Yesterday I got the popup begging for a couple of euros, so what’s the status? Should I donate or is it a waste of time and money?
Cheers
Edit: Thanks for all the insightful posts! I’m jobless at the moment so just ten bucks this time:
Free as in freedom, where everyone is welcome to access, contribute.
This is false. While facts are facts and no one owns them (except for patents), it’s the formulation that you own. Plagiarism is about this. I didn’t want to focus on the legal aspect anyways, the license behind contributions is well known and I have no issues with it.
Your entire comment is not on the subject that I was talking about. I’m saying that the Wikimedia Foundation profits from volunteer work while they do very little, and I don’t believe that’s fair. I would much rather donate to contributors than to the foundation.
You should also know that non profits are really often abused and a way to pay less taxes. Many of them act like for profits.
Thanks for the reply! I think I understand your arguments pretty well now, Thanks for the clarification.
On the subject of “Free as in Freedom” - I don’t agree that a site is ‘not free’ if non-anonymous user membership is a requirement for adding content. Primarily because all sorts of bad actors would abuse that privilege. But that’s not the main thrust of your argument so let’s set that aside.
Your main concern, about the Wikimedia foundation “doing very little,” and concerns about fairness, doesn’t seem to hold much weight from my perspective. The entire point of the wiki project is to leverage subject matter experts from the public rather than curated work from in-house people. Not only is a comprehensive and current encyclopedia of Wikipedia’s scale impractical to produce in-house, it’s also far less valuable. The Wikimedia foundation solicits funds for additional wiki projects, site hosting, and community events. Hosting a site in the top 10 traffic list is horrifically expensive, and worth the expense. Spending their time, effort, and funding on ancillary efforts around that goal is fine with me, Even in a hypothetical situation where only 10% of the solicited funds went to site hosting and 90% went to activism around using the site, I think I’d still be fine with it, given the altruistic nature of the project.
Donations to contributors would corrupt the entire process. Contributors would have an incentive to produce content that would financially reward them. We already have plenty of sites on the internet that do that, with all of the issues with bias that come with it. We don’t need more news sites, or lemmys, or substacks. We need a free place to compile information that is driven purely by the quest for truth, not money. Punditry for profit can go anywhere else. Indeed, recently the co-founder of wikipedia recently had their admin rights pulled for falsely accusing someone of the thing you’re wishing you could do, which tells me that they take the idea of direct contributor remuneration very seriously.

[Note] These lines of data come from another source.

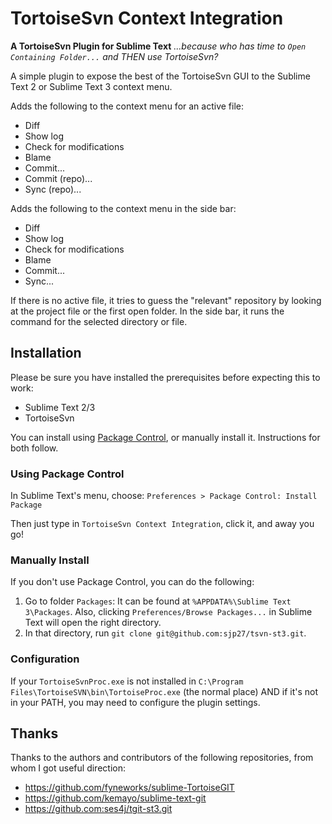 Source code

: TortoiseSvn Context Integration
===============================

**A TortoiseSvn Plugin for Sublime Text**
*...because who has time to `Open Containing Folder...`
and THEN use TortoiseSvn?*

A simple plugin to expose the best of the TortoiseSvn GUI to the
Sublime Text 2 or Sublime Text 3 context menu.

Adds the following to the context menu for an active file:

* Diff
* Show log
* Check for modifications
* Blame
* Commit...
* Commit (repo)...
* Sync (repo)...

Adds the following to the context menu in the side bar:

* Diff
* Show log
* Check for modifications
* Blame
* Commit...
* Sync...

If there is no active file, it tries to guess the "relevant" repository
by looking at the project file or the first open folder. In the side bar,
it runs the command for the selected directory or file.

## Installation

Please be sure you have installed the prerequisites before expecting this to work:

* Sublime Text 2/3
* TortoiseSvn

You can install using [Package Control](https://packagecontrol.io/packages/TortoiseSvn%20Context%20Integration),
or manually install it.  Instructions for both follow.

### Using Package Control

In Sublime Text's menu, choose: `Preferences > Package Control: Install Package`

Then just type in `TortoiseSvn Context Integration`, click it, and away you go!

### Manually Install

If you don't use Package Control, you can do the following:

1. Go to folder `Packages`:
   It can be found at `%APPDATA%\Sublime Text 3\Packages`.  Also, clicking
   `Preferences/Browse Packages...` in Sublime Text will open the right directory.
2. In that directory, run `git clone git@github.com:sjp27/tsvn-st3.git`.

### Configuration

If your `TortoiseSvnProc.exe` is not installed in `C:\Program Files\TortoiseSVN\bin\TortoiseProc.exe`
(the normal place) AND if it's not in your PATH, you may need to configure the plugin settings.

## Thanks

Thanks to the authors and contributors of the following repositories,
from whom I got useful direction:

* https://github.com/fyneworks/sublime-TortoiseGIT
* https://github.com/kemayo/sublime-text-git
* https://github.com:ses4j/tgit-st3.git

Lastly, I’m very aware of the corruption with 501c nonprofits. Frankly, your comments across this post have been full of veiled accusations of corruption. If it was that apparent, you’d be posting links with factual evidence of mismanagement, instead of vague hand-waving about freedom, IP, financial mismanagement or the abuse of volunteers. This is the kind of FUD that would get you banned from editing on Wikipedia, to be honest.
Edit: From your own source you linked elsewhere, the CTO has a very detailed rebuttal to the idea that the Wikimedia foundation is squandering those dollars:
https://en.wikipedia.org/w/index.php?oldid=1123763881#Comment_by_Selena_Deckelmann,_Wikimedia_Foundation
I agree that those big banner ads were eyesores, and the pleas for money are off-putting. But that’s marketing, not politics.